The following data has a line with "in Java: Operationsaufruf." and a line with "mask = ifAddr.GetMask ();". Write out exactly those lines and all the lines between them.

++++++++++

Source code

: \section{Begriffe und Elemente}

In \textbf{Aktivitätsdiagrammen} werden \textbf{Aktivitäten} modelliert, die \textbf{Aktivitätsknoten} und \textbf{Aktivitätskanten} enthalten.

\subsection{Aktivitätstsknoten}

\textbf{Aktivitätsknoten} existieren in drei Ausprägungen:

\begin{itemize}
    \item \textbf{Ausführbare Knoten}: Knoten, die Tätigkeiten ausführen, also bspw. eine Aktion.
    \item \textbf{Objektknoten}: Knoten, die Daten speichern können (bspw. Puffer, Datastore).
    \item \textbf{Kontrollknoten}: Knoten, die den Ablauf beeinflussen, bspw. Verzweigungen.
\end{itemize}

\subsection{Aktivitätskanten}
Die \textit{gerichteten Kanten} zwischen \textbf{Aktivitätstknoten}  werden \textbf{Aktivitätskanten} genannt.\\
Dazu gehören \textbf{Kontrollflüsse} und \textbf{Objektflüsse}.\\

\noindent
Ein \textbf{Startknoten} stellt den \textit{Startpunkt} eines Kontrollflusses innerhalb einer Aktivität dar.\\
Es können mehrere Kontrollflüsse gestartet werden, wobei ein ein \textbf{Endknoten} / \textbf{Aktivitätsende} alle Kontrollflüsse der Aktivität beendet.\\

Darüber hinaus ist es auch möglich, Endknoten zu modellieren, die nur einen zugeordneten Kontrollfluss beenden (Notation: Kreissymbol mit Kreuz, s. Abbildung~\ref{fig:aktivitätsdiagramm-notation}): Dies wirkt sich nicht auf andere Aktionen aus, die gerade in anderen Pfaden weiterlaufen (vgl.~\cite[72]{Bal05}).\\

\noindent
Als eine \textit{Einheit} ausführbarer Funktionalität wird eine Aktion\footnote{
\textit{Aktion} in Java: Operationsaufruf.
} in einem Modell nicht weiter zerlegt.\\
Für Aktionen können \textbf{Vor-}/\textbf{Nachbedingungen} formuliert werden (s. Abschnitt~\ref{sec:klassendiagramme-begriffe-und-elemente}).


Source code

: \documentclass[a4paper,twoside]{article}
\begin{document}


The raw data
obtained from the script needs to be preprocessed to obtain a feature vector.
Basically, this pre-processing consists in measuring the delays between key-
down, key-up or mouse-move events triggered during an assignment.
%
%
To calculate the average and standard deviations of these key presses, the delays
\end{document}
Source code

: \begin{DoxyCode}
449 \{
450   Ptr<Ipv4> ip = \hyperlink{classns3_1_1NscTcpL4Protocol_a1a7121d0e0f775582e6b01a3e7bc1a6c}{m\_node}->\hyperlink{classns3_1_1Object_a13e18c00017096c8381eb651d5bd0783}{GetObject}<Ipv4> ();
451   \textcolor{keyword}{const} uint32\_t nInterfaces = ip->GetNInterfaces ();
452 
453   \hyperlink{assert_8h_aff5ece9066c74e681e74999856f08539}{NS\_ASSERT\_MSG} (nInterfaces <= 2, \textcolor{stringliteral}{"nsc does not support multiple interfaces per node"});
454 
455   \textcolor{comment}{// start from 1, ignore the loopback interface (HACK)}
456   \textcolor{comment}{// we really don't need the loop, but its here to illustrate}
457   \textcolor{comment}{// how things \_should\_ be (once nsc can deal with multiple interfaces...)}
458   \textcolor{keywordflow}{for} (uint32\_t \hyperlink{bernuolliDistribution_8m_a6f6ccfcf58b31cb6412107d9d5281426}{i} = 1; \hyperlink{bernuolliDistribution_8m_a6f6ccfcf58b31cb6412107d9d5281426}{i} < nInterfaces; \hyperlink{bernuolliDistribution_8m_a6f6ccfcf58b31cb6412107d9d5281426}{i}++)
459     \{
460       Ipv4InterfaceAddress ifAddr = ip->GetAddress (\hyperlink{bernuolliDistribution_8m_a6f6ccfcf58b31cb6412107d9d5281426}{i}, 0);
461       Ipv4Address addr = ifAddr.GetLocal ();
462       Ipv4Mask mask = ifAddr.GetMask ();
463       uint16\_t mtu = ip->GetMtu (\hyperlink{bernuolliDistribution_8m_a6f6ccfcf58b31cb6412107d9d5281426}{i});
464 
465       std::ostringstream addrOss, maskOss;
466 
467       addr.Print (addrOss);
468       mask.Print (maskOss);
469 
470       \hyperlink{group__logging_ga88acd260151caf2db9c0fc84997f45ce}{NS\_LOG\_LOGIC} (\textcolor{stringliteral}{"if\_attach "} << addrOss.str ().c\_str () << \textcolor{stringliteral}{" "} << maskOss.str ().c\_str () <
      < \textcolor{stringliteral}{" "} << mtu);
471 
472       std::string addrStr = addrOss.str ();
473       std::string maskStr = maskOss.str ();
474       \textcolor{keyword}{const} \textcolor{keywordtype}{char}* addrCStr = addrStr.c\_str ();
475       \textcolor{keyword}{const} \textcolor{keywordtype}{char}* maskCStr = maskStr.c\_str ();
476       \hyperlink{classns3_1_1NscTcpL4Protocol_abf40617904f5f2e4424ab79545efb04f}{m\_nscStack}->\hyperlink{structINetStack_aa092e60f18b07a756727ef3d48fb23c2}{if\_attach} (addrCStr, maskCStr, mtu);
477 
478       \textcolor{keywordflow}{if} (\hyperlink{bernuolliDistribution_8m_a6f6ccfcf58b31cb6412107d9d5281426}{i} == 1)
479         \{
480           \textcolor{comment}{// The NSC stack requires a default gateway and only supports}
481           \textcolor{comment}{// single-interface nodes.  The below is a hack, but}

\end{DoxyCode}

++++++++++

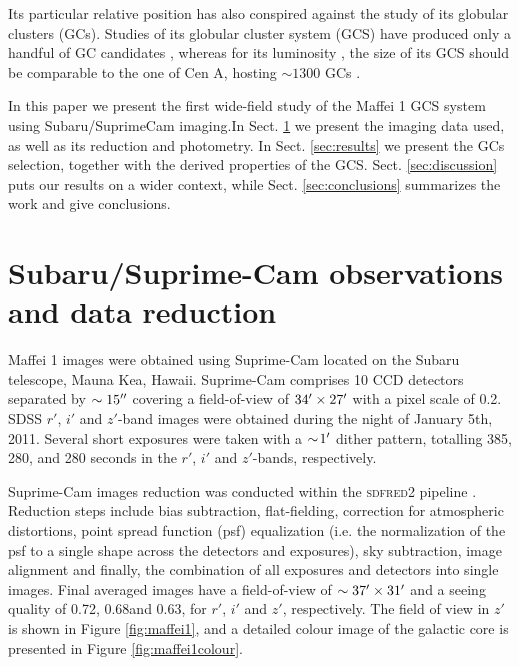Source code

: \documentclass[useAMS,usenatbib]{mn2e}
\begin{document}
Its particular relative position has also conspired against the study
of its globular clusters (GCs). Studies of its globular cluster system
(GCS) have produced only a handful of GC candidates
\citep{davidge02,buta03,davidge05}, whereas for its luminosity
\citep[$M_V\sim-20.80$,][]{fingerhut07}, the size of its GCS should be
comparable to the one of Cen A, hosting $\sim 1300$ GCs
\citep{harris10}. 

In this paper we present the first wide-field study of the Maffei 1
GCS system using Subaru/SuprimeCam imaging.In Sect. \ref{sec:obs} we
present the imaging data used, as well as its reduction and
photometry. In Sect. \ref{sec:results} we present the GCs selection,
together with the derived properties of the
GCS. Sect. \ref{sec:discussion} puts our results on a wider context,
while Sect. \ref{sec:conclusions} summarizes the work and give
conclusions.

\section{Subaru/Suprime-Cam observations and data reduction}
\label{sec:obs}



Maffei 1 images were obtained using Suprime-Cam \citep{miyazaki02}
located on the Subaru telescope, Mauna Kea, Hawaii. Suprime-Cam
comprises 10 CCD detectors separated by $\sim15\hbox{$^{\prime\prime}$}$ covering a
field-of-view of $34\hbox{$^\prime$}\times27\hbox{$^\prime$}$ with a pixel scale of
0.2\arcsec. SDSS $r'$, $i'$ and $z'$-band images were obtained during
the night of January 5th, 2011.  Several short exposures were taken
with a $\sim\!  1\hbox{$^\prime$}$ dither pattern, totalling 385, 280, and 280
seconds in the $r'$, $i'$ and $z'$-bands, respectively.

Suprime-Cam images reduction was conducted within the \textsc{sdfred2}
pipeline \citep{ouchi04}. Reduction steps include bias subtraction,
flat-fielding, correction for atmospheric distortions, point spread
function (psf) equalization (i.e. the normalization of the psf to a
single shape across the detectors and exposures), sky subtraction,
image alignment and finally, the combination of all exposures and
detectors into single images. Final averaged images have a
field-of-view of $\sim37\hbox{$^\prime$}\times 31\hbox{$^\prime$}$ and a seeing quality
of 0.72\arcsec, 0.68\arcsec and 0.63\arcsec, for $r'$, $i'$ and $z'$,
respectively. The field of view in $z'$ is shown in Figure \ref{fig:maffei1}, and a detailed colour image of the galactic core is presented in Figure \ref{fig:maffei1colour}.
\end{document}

++++++++++

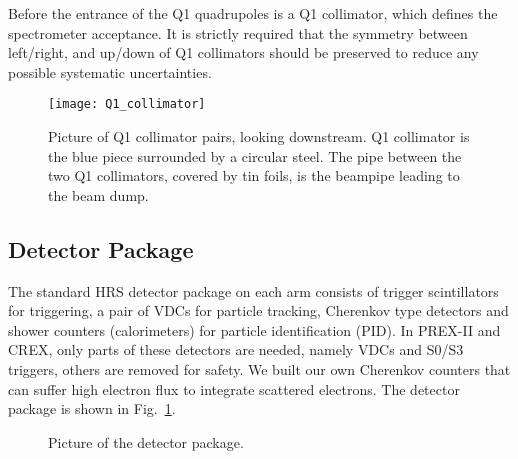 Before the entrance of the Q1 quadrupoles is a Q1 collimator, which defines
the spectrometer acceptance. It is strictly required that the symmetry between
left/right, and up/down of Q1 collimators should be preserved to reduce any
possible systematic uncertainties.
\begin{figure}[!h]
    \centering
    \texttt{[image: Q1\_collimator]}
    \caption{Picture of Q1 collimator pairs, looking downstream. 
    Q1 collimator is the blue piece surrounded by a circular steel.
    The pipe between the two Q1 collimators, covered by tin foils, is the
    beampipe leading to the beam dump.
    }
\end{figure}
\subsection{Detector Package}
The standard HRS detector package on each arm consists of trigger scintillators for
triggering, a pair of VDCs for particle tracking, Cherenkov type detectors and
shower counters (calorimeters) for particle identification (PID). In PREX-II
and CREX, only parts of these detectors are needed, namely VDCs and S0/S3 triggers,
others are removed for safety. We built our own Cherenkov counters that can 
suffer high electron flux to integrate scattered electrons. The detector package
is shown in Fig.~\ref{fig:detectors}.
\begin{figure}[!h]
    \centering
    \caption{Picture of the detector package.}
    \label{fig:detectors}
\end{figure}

++++++++++

[Solution to this exercise]
\textit{Aktion} in Java: Operationsaufruf.
} in einem Modell nicht weiter zerlegt.\\
Für Aktionen können \textbf{Vor-}/\textbf{Nachbedingungen} formuliert werden (s. Abschnitt~\ref{sec:klassendiagramme-begriffe-und-elemente}).


Source code

: \documentclass[a4paper,twoside]{article}
\begin{document}


The raw data
obtained from the script needs to be preprocessed to obtain a feature vector.
Basically, this pre-processing consists in measuring the delays between key-
down, key-up or mouse-move events triggered during an assignment.
%
%
To calculate the average and standard deviations of these key presses, the delays
\end{document}
Source code

: \begin{DoxyCode}
449 \{
450   Ptr<Ipv4> ip = \hyperlink{classns3_1_1NscTcpL4Protocol_a1a7121d0e0f775582e6b01a3e7bc1a6c}{m\_node}->\hyperlink{classns3_1_1Object_a13e18c00017096c8381eb651d5bd0783}{GetObject}<Ipv4> ();
451   \textcolor{keyword}{const} uint32\_t nInterfaces = ip->GetNInterfaces ();
452 
453   \hyperlink{assert_8h_aff5ece9066c74e681e74999856f08539}{NS\_ASSERT\_MSG} (nInterfaces <= 2, \textcolor{stringliteral}{"nsc does not support multiple interfaces per node"});
454 
455   \textcolor{comment}{// start from 1, ignore the loopback interface (HACK)}
456   \textcolor{comment}{// we really don't need the loop, but its here to illustrate}
457   \textcolor{comment}{// how things \_should\_ be (once nsc can deal with multiple interfaces...)}
458   \textcolor{keywordflow}{for} (uint32\_t \hyperlink{bernuolliDistribution_8m_a6f6ccfcf58b31cb6412107d9d5281426}{i} = 1; \hyperlink{bernuolliDistribution_8m_a6f6ccfcf58b31cb6412107d9d5281426}{i} < nInterfaces; \hyperlink{bernuolliDistribution_8m_a6f6ccfcf58b31cb6412107d9d5281426}{i}++)
459     \{
460       Ipv4InterfaceAddress ifAddr = ip->GetAddress (\hyperlink{bernuolliDistribution_8m_a6f6ccfcf58b31cb6412107d9d5281426}{i}, 0);
461       Ipv4Address addr = ifAddr.GetLocal ();
462       Ipv4Mask mask = ifAddr.GetMask ();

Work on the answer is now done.